One company this week got a different verdict from the other three.
AbbVie came back Clear for Deeper Research. Here is what the Firewall found.
The story: AbbVie has engineered one of the most impressive patent-cliff recoveries in pharmaceutical history. Skyrizi and Rinvoq are growing fast enough to replace Humira revenue as biosimilar competition erodes the former blockbuster. The combined portfolio across immunology, oncology, neuroscience, and aesthetics frames AbbVie as a company that has already recovered rather than one still in transition.
The hidden assumption:
“Investors currently believe that Skyrizi and Rinvoq’s combined revenue trajectory is growing fast enough and with sufficient pricing durability to fully absorb Humira’s ongoing biosimilar erosion and sustain AbbVie’s earnings and dividend growth.”
Clear for Deeper Research means the filing evidence is directionally supportive.

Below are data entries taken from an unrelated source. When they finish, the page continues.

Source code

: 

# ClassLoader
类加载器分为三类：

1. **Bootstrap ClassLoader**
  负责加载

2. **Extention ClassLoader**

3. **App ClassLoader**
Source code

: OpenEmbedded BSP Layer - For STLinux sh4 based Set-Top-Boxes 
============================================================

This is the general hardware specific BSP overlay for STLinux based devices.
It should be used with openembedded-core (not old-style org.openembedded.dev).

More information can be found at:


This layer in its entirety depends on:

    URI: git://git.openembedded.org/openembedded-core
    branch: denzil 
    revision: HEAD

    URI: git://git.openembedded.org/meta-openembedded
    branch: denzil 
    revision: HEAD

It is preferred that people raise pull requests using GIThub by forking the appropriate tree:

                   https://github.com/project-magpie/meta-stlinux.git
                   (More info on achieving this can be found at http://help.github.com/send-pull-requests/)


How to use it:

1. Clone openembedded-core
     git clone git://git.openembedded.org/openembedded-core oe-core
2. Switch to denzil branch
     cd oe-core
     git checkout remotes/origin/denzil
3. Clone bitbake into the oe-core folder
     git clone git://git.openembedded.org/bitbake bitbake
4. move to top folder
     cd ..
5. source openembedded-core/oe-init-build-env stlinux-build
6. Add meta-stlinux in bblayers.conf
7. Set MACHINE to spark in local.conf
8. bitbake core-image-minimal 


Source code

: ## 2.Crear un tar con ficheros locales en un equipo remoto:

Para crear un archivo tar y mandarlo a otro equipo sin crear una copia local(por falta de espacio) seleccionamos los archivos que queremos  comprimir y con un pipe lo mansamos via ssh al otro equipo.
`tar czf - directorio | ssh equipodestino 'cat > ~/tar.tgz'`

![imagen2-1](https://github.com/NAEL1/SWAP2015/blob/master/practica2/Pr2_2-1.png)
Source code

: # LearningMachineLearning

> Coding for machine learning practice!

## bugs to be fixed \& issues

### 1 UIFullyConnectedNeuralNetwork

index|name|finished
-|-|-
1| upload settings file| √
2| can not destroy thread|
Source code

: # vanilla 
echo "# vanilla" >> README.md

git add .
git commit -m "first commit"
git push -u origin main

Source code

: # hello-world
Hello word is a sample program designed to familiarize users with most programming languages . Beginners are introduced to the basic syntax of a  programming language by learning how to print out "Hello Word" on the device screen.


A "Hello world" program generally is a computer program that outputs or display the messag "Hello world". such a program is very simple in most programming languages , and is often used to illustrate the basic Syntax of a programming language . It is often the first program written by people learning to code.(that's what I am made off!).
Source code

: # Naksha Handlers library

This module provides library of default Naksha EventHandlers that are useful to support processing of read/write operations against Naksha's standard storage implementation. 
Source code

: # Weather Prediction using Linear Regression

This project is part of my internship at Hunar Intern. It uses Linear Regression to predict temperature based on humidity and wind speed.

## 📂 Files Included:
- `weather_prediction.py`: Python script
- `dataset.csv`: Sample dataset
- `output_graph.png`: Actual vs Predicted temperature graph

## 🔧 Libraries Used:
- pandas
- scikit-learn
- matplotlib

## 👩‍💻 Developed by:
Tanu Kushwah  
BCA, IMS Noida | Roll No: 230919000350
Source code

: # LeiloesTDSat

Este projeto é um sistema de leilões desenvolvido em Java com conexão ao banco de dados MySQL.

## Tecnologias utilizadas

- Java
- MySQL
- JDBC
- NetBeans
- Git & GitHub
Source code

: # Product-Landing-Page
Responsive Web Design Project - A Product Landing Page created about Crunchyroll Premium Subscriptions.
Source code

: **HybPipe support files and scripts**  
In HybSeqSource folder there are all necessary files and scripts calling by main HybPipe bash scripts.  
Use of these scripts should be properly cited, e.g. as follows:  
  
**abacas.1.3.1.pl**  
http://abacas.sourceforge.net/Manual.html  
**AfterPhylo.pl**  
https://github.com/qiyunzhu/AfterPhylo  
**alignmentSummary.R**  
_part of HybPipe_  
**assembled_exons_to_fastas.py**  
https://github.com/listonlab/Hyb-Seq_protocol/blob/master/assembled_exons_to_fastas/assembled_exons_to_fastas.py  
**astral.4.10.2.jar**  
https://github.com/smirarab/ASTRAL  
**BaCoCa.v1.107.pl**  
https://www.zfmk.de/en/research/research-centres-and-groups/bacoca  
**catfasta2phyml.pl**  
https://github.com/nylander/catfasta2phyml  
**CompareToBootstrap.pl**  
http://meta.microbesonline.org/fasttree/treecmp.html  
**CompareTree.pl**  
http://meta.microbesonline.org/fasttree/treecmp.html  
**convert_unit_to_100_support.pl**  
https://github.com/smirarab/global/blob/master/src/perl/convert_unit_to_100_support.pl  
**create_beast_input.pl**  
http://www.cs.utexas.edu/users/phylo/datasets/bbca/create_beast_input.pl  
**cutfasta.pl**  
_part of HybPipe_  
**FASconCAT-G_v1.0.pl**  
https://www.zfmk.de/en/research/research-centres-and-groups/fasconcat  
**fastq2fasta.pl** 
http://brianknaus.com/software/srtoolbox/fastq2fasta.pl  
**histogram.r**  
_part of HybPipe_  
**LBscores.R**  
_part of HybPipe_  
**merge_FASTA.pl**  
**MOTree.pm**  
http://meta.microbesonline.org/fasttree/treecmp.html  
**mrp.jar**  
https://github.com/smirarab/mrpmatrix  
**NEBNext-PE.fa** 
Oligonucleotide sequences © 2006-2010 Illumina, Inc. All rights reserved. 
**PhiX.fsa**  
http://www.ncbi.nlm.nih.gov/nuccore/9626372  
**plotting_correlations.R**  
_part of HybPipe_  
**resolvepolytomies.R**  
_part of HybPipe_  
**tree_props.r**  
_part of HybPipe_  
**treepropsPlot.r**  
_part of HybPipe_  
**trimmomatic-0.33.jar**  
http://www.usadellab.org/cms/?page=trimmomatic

Q1 2026 showed Skyrizi at $3.4 billion, up 49 percent year over year. Rinvoq at $1.5 billion, up 50 percent. The revenue math is working.
The open question is whether the margin math is keeping pace. Humira carried gross margins above 85 percent historically. If the replacement drugs carry 75 to 80 percent, every dollar of revenue replaced comes with a margin gap. At this scale that gap compounds.
Immunology segment gross margin in the Q1 10-Q is the specific number to find.